Task to carry out »
Give the number of lines in the data below that contain "implemented", and only that number.

Records for the task »
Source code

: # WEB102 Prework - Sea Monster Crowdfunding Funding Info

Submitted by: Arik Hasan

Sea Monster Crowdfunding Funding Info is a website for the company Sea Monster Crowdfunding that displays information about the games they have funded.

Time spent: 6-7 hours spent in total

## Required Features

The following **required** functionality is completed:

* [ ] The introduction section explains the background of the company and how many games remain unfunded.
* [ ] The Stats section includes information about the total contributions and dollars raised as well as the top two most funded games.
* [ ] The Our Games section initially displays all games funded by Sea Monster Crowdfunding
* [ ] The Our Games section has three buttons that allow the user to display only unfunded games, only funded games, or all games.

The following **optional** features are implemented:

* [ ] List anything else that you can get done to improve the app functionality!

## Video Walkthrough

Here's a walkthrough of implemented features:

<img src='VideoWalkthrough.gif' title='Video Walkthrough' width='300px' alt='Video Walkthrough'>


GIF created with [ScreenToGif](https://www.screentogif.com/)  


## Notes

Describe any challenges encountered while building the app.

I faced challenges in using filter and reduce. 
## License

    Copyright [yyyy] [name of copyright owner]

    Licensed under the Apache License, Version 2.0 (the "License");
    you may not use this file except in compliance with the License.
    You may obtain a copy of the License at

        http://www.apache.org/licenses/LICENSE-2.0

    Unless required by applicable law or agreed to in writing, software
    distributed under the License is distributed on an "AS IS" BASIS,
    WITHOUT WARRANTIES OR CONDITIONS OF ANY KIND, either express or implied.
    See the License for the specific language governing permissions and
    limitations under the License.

==

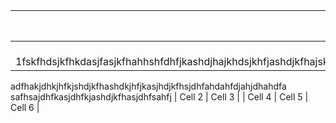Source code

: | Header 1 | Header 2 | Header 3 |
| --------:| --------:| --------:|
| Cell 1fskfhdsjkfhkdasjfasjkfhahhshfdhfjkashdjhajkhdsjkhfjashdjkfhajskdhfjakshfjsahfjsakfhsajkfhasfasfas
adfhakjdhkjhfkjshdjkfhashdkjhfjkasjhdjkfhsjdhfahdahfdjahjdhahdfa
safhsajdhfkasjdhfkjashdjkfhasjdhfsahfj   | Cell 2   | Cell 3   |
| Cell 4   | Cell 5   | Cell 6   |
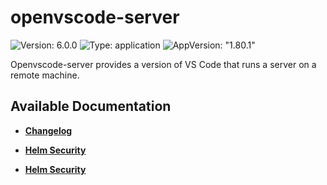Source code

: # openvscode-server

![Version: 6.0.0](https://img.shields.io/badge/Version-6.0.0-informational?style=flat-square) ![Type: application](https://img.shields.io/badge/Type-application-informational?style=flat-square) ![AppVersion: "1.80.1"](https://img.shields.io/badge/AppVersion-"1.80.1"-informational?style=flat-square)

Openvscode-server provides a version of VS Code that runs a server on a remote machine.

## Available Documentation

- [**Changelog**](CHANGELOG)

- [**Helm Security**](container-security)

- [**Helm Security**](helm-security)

Output »
2